[Task directions] Search the entries below for "HDUTigerkin", and copy each line where it appears.

[Collected data]
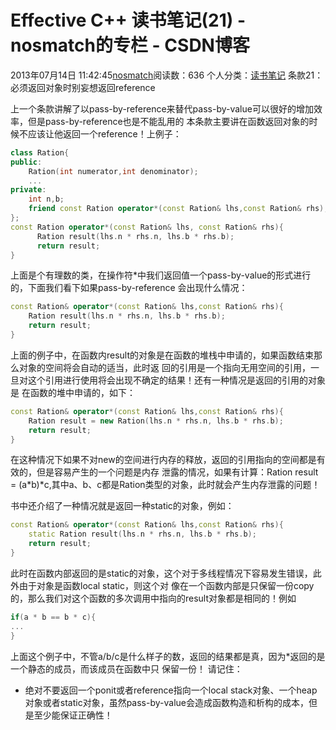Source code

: # Effective C++ 读书笔记(21) - nosmatch的专栏 - CSDN博客
2013年07月14日 11:42:45[nosmatch](https://me.csdn.net/HDUTigerkin)阅读数：636
个人分类：[读书笔记](https://blog.csdn.net/HDUTigerkin/article/category/1432055)
条款21：必须返回对象时别妄想返回reference
> 
上一个条款讲解了以pass-by-reference来替代pass-by-value可以很好的增加效率，但是pass-by-reference也是不能乱用的
本条款主要讲在函数返回对象的时候不应该让他返回一个reference！上例子：
> 
```cpp
class Ration{
public:
	Ration(int numerator,int denominator);
	...
private:
	int n,b;
	friend const Ration operator*(const Ration& lhs,const Ration& rhs);
};
const Ration operator*(const Ration& lhs, const Ration& rhs){
      Ration result(lhs.n * rhs.n, lhs.b * rhs.b);
      return result;
}
```
> 
上面是个有理数的类，在操作符*中我们返回值一个pass-by-value的形式进行的，下面我们看下如果pass-by-reference
会出现什么情况：
> 
```cpp
const Ration& operator*(const Ration& lhs,const Ration& rhs){
	Ration result(lhs.n * rhs.n, lhs.b * rhs.b);
	return result;
}
```
上面的例子中，在函数内result的对象是在函数的堆栈中申请的，如果函数结束那么对象的空间将会自动的适当，此时返
回的引用是一个指向无用空间的引用，一旦对这个引用进行使用将会出现不确定的结果！还有一种情况是返回的引用的对象是
在函数的堆中申请的，如下：
> 
```cpp
const Ration& operator*(const Ration& lhs,const Ration& rhs){
	Ration result = new Ration(lhs.n * rhs.n, lhs.b * rhs.b);
	return result;
}
```
> 
在这种情况下如果不对new的空间进行内存的释放，返回的引用指向的空间都是有效的，但是容易产生的一个问题是内存
泄露的情况，如果有计算：Ration result = (a*b)*c,其中a、b、c都是Ration类型的对象，此时就会产生内存泄露的问题！
> 
书中还介绍了一种情况就是返回一种static的对象，例如：
```cpp
const Ration& operator*(const Ration& lhs,const Ration& rhs){
	static Ration result(lhs.n * rhs.n, lhs.b * rhs.b);
	return result;
}
```
此时在函数内部返回的是static的对象，这个对于多线程情况下容易发生错误，此外由于对象是函数local static，则这个对
像在一个函数内部是只保留一份copy的，那么我们对这个函数的多次调用中指向的result对象都是相同的！例如
> 
```cpp
if(a * b == b * c){
...
}
```
上面这个例子中，不管a/b/c是什么样子的数，返回的结果都是真，因为*返回的是一个静态的成员，而该成员在函数中只
保留一份！
请记住：
- 绝对不要返回一个ponit或者reference指向一个local stack对象、一个heap对象或者static对象，虽然pass-by-value会造成函数构造和析构的成本，但是至少能保证正确性！
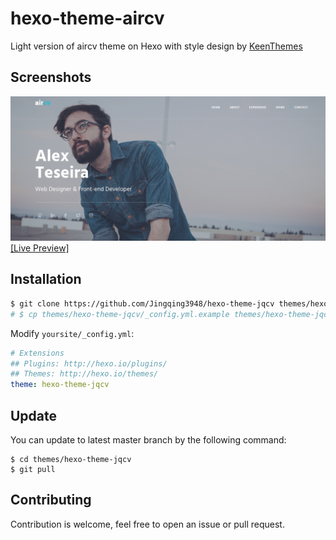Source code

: # hexo-theme-aircv
Light version of aircv theme on Hexo with style design by [KeenThemes](https://www.keenthemes.com/) 

## Screenshots
![aircv-screenshots](images/slider.png)
[[Live Preview]](https://rayspock.github.io/hexo-theme-aircv/)

## Installation
```bash
$ git clone https://github.com/Jingqing3948/hexo-theme-jqcv themes/hexo-theme-jqcv
# $ cp themes/hexo-theme-jqcv/_config.yml.example themes/hexo-theme-jqcv/_config.yml
```

Modify `yoursite/_config.yml`:

```yaml
# Extensions
## Plugins: http://hexo.io/plugins/
## Themes: http://hexo.io/themes/
theme: hexo-theme-jqcv
```

## Update
You can update to latest master branch by the following command:

```base
$ cd themes/hexo-theme-jqcv
$ git pull
```

## Contributing
Contribution is welcome, feel free to open an issue or pull request.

[Solution to this task]
2013年07月14日 11:42:45[nosmatch](https://me.csdn.net/HDUTigerkin)阅读数：636
个人分类：[读书笔记](https://blog.csdn.net/HDUTigerkin/article/category/1432055)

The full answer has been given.